Estradas em mau estado: potencializador do desperdício de alimentos no transporte
Outro grande fator para as perdas de grãos no país é a má conservação das estradas e rodovias brasileiras. Atualmente, o modo rodoviário é a principal via de escoamento da soja e do milho no Brasil, respondendo por 85%. As ferrovias participam com 11% e o sistema aquaviário com 4%.
No artigo “Perdas no transporte rodoviário de grãos”, pesquisadores apontam que o estado de conservação das estradas se constitui em um grave problema a ser resolvido.

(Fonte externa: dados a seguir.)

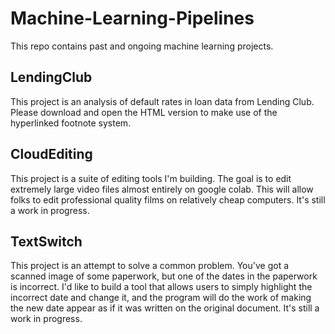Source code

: # Machine-Learning-Pipelines
This repo contains past and ongoing machine learning projects.

## LendingClub
This project is an analysis of default rates in loan data from Lending Club. Please download and open the HTML version to make use of the hyperlinked footnote system.

## CloudEditing
This project is a suite of editing tools I'm building. The goal is to edit extremely large video files almost entirely on google colab. This will allow folks to edit professional quality films on relatively cheap computers. It's still a work in progress.

## TextSwitch
This project is an attempt to solve a common problem. You've got a scanned image of some paperwork, but one of the dates in the paperwork is incorrect. I'd like to build a tool that allows users to simply highlight the incorrect date and change it, and the program will do the work of making the new date appear as if it was written on the original document. It's still a work in progress.
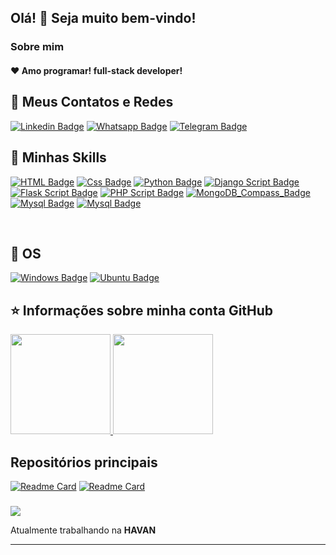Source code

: ## Olá! 👋 Seja muito bem-vindo!

<h3> Sobre mim </h3>

<h4> ❤️ Amo programar! full-stack developer!</h4>

## 💬 Meus Contatos e Redes

[![Linkedin Badge](https://img.shields.io/badge/-Linkedin-blue?style=for-the-badge&logo=Linkedin&logoColor=white&link=https://github.com/Ezequielsama)](https://www.linkedin.com/in/ezequiel-collins-752775182/)
[![Whatsapp Badge](https://img.shields.io/badge/WhatsApp-25D366?style=for-the-badge&logo=whatsapp&logoColor=white&link=https://github.com/Ezequielsama)](https://wa.me/5591981156118)
[![Telegram Badge](https://img.shields.io/badge/Telegram-2CA5E0?style=for-the-badge&logo=telegram&logoColor=white&link=https://github.com/Ezequielsama)](https://t.me/ezequielcollins_dev)
</h4>

##
## 🚀 Minhas Skills

[![HTML Badge](https://img.shields.io/badge/HTML5-E34F26?style=for-the-badge&logo=html5&logoColor=white)]()
[![Css Badge](https://img.shields.io/badge/CSS3-1572B6?style=for-the-badge&logo=css3&logoColor=white)]()
[![Python Badge](https://img.shields.io/badge/Python-3776AB?style=for-the-badge&logo=python&logoColor=white)]()
[![Django Script Badge](https://img.shields.io/badge/Django-092E20?style=for-the-badge&logo=django&logoColor=white)]()
[![Flask Script Badge](https://img.shields.io/badge/Flask-000000?style=for-the-badge&logo=flask&logoColor=white)]()
[![PHP Script Badge](https://img.shields.io/badge/PHP-777BB4?style=for-the-badge&logo=php&logoColor=white)]()
[![MongoDB_Compass_Badge](https://img.shields.io/badge/Bootstrap-563D7C?style=for-the-badge&logo=bootstrap&logoColor=white)]()
[![Mysql Badge](https://img.shields.io/badge/MySQL-00000F?style=for-the-badge&logo=mysql&logoColor=white)]()
[![Mysql Badge](https://img.shields.io/badge/MongoDB-4EA94B?style=for-the-badge&logo=mongodb&logoColor=white)]()

<br>

## 🚀 OS
[![Windows Badge](https://img.shields.io/badge/Windows-0078D6?style=for-the-badge&logo=windows&logoColor=white)]()
[![Ubuntu Badge](https://img.shields.io/badge/Ubuntu-E95420?style=for-the-badge&logo=ubuntu&logoColor=white)]()

##

## ⭐ Informações sobre minha conta GitHub
<div>
    <a href="https://github.com/Ezequielsama">
    <img height="160em" src="https://github-readme-stats-sigma-five.vercel.app/api/?username=Ezequielsama&show_icons=true&theme=tokyonight&include_all_commits=true&count_private=true"/>
    <img height="160em" src="https://github-readme-stats.vercel.app/api/top-langs/?username=Ezequielsama&theme=tokyonight&hide_border=true&&layout=compact"/><br></a>
</div>


## Repositórios principais

[![Readme Card](https://github-readme-stats.vercel.app/api/pin/?username=Ezequielsama&repo=galeria-de-fotos-jquery&theme=radical)](https://github.com/Ezequielsama/galeria-de-fotos-jquery)
[![Readme Card](https://github-readme-stats.vercel.app/api/pin/?username=Ezequielsama&repo=Agenda-de-Contatos&theme=radical)](https://github.com/Ezequielsama/Agenda-de-Contatos)

###

<div>
    <img src="https://img.shields.io/static/v1?label=Overview&message=Ezequiel&color=f8efd4&style=for-the-badge&logo=GitHub">
</div>

<div>
<p>

Atualmente trabalhando na **HAVAN**
<br/>
</p>
<hr>
</div>

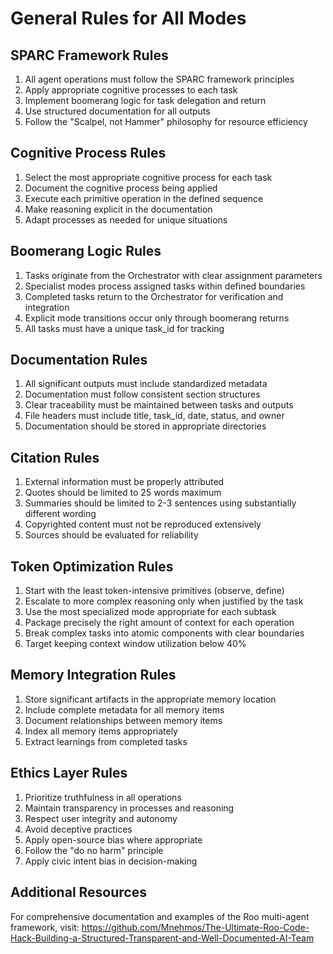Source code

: # General Rules for All Modes

## SPARC Framework Rules
1. All agent operations must follow the SPARC framework principles
2. Apply appropriate cognitive processes to each task
3. Implement boomerang logic for task delegation and return
4. Use structured documentation for all outputs
5. Follow the "Scalpel, not Hammer" philosophy for resource efficiency

## Cognitive Process Rules
1. Select the most appropriate cognitive process for each task
2. Document the cognitive process being applied
3. Execute each primitive operation in the defined sequence
4. Make reasoning explicit in the documentation
5. Adapt processes as needed for unique situations

## Boomerang Logic Rules
1. Tasks originate from the Orchestrator with clear assignment parameters
2. Specialist modes process assigned tasks within defined boundaries
3. Completed tasks return to the Orchestrator for verification and integration
4. Explicit mode transitions occur only through boomerang returns
5. All tasks must have a unique task_id for tracking

## Documentation Rules
1. All significant outputs must include standardized metadata
2. Documentation must follow consistent section structures
3. Clear traceability must be maintained between tasks and outputs
4. File headers must include title, task_id, date, status, and owner
5. Documentation should be stored in appropriate directories

## Citation Rules
1. External information must be properly attributed
2. Quotes should be limited to 25 words maximum
3. Summaries should be limited to 2-3 sentences using substantially different wording
4. Copyrighted content must not be reproduced extensively
5. Sources should be evaluated for reliability

## Token Optimization Rules
1. Start with the least token-intensive primitives (observe, define)
2. Escalate to more complex reasoning only when justified by the task
3. Use the most specialized mode appropriate for each subtask
4. Package precisely the right amount of context for each operation
5. Break complex tasks into atomic components with clear boundaries
6. Target keeping context window utilization below 40%

## Memory Integration Rules
1. Store significant artifacts in the appropriate memory location
2. Include complete metadata for all memory items
3. Document relationships between memory items
4. Index all memory items appropriately
5. Extract learnings from completed tasks

## Ethics Layer Rules
1. Prioritize truthfulness in all operations
2. Maintain transparency in processes and reasoning
3. Respect user integrity and autonomy
4. Avoid deceptive practices
5. Apply open-source bias where appropriate
6. Follow the "do no harm" principle
7. Apply civic intent bias in decision-making

## Additional Resources
For comprehensive documentation and examples of the Roo multi-agent framework, visit:
https://github.com/Mnehmos/The-Ultimate-Roo-Code-Hack-Building-a-Structured-Transparent-and-Well-Documented-AI-Team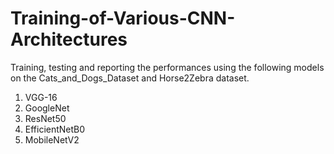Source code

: # Training-of-Various-CNN-Architectures
Training, testing and reporting the performances using the following models on the
Cats_and_Dogs_Dataset and Horse2Zebra dataset.
1) VGG-16
2) GoogleNet
3) ResNet50
4) EfficientNetB0
5) MobileNetV2
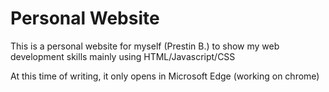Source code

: # Personal Website

This is a personal website for myself (Prestin B.) to show my web development skills mainly using HTML/Javascript/CSS

At this time of writing, it only opens in Microsoft Edge (working on chrome)
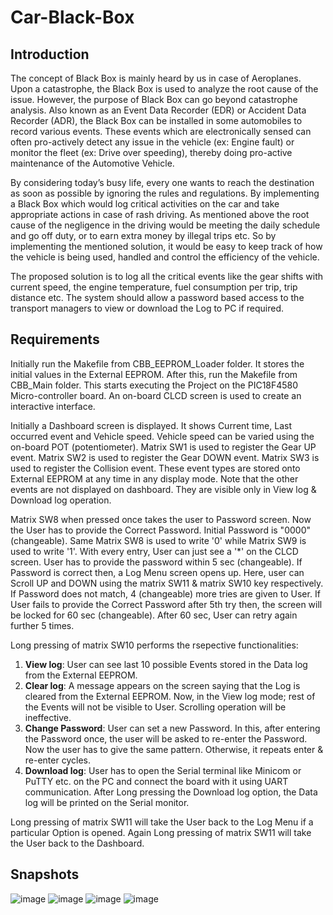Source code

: # Car-Black-Box

## Introduction
The concept of Black Box is mainly heard by us in case of Aeroplanes. Upon a catastrophe, the Black Box is used to analyze the root cause of the issue. However, the purpose of Black Box can go beyond catastrophe analysis. Also known as an Event Data Recorder (EDR) or Accident Data Recorder (ADR), the Black Box can be installed in some automobiles to record various events. These events which are electronically sensed can often pro-actively detect any issue in the vehicle (ex: Engine fault) or monitor the fleet (ex: Drive over speeding), thereby doing pro-active maintenance of the Automotive Vehicle. 

By considering today’s busy life, every one wants to reach the destination as soon as possible by ignoring the rules and regulations. By implementing a Black Box which would log critical activities on the car and take appropriate actions in case of rash driving. As mentioned above the root cause of the negligence in the driving would be meeting the daily schedule and go off duty, or to earn extra money by illegal trips etc. So by implementing the mentioned solution, it would be easy to keep track of how the vehicle is being used, handled and control the efficiency of the vehicle.

The proposed solution is to log all the critical events like the gear shifts with current speed, the engine temperature, fuel consumption per trip, trip distance etc. The system should allow a password based access to the transport managers to view or download the Log to PC if required.

## Requirements
Initially run the Makefile from CBB_EEPROM_Loader folder. It stores the initial values in the External EEPROM. After this, run the Makefile from CBB_Main folder. This starts executing the Project on the PIC18F4580 Micro-controller board. An on-board CLCD screen is used to create an interactive interface.

Initially a Dashboard screen is displayed. It shows Current time, Last occurred event and Vehicle speed. Vehicle speed can be varied using the on-board POT (potentiometer). Matrix SW1 is used to register the Gear UP event. Matrix SW2 is used to register the Gear DOWN event. Matrix SW3 is used to register the Collision event. These event types are stored onto External EEPROM at any time in any display mode. Note that the other events are not displayed on dashboard. They are visible only in View log & Download log operation.

Matrix SW8 when pressed once takes the user to Password screen. Now the User has to provide the Correct Password. Initial Password is "0000" (changeable). Same Matrix SW8 is used to write '0' while Matrix SW9 is used to write '1'. With every entry, User can just see a '*' on the CLCD screen. User has to provide the password within 5 sec (changeable). If Password is correct then, a Log Menu screen opens up. Here, user can Scroll UP and DOWN using the matrix SW11 & matrix SW10 key respectively. If Password does not match, 4 (changeable) more tries are given to User. If User fails to provide the Correct Password after 5th try then, the screen will be locked for 60 sec (changeable). After 60 sec, User can retry again further 5 times.

Long pressing of matrix SW10 performs the rsepective functionalities:
1. **View log**: User can see last 10 possible Events stored in the Data log from the External EEPROM.
2. **Clear log**: A message appears on the screen saying that the Log is cleared from the External EEPROM. Now, in the View log mode; rest of the Events will not be visible to User. Scrolling operation will be ineffective.
3. **Change Password**: User can set a new Password. In this, after entering the Password once, the user will be asked to re-enter the Password. Now the user has to give the same pattern. Otherwise, it repeats enter & re-enter cycles.
4. **Download log**: User has to open the Serial terminal like Minicom or PuTTY etc. on the PC and connect the board with it using UART communication. After Long pressing the Download log option, the Data log will be printed on the Serial monitor.

Long pressing of matrix SW11 will take the User back to the Log Menu if a particular Option is opened. Again Long pressing of matrix SW11 will take the User back to the Dashboard.

## Snapshots
![image](https://user-images.githubusercontent.com/108017134/208310112-ac80d210-32d3-4d91-93fd-ff5bbd3feda2.png)
![image](https://user-images.githubusercontent.com/108017134/208310139-2d58fe8f-fa34-48ee-86ca-525193224560.png)
![image](https://user-images.githubusercontent.com/108017134/208310143-7bfeede7-144e-47de-ad84-e6bad2f41f05.png)
![image](https://user-images.githubusercontent.com/108017134/208310148-6dec32e6-23fd-45e5-8b2b-7a15c07584c8.png)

Segundo eles, 88% dos profissionais rodoviários entrevistados afirmaram que a falta de conservação das estradas é o fator predominante para a perda de grãos.
O estudo concluiu que as perdas por quilômetro no transporte de grãos são de 7,6 g/km para o milho, 360 g/km para o trigo e de 225 g/km para o arroz em casca. Já as perdas por tonelada transportada de grãos são de 1,02 kg/t para o milho, 1,7 kg/t para o trigo e de 1,29 kg/t para o arroz em casca.
“O cenário atual indica a necessidade de investimentos não apenas em melhorias de infraestrutura logística existente, mas também de implantação de novas rotas de escoamento, com a integração dos modos rodoviários, ferroviários e hidroviários”, diz a assessora técnica Elisangela Pereira Lopes, da Comissão Nacional de Infraestrutura e Logística da Confederação Nacional da Agricultura (CNA).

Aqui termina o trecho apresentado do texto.